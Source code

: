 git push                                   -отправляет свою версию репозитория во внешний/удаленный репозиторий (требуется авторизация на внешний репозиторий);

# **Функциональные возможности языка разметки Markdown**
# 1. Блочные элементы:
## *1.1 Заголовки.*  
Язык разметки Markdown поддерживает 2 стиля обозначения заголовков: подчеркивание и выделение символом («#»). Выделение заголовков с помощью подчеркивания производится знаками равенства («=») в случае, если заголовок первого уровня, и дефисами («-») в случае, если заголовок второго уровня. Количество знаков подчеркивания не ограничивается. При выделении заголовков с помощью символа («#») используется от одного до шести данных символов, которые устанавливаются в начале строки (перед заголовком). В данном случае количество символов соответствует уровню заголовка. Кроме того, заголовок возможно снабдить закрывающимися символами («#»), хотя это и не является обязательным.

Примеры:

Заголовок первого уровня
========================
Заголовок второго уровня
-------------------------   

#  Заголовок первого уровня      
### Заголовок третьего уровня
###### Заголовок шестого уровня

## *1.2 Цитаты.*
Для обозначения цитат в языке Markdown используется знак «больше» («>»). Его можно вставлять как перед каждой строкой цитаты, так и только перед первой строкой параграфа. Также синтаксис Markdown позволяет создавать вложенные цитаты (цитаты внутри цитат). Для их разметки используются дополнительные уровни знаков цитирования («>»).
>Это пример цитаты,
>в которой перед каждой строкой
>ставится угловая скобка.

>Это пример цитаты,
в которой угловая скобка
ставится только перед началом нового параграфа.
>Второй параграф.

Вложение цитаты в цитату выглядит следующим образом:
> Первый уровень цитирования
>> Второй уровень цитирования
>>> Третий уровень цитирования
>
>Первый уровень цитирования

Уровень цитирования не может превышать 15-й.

++++++++

## WORK TO COMPLETE
Copy every line of the data above, beginning with the first and ending with the line that contains "## *1.1 Заголовки.*", and give nothing more.

## EXERCISE RESPONSE
Source code

: git push                                   -отправляет свою версию репозитория во внешний/удаленный репозиторий (требуется авторизация на внешний репозиторий);

# **Функциональные возможности языка разметки Markdown**
# 1. Блочные элементы:
## *1.1 Заголовки.*  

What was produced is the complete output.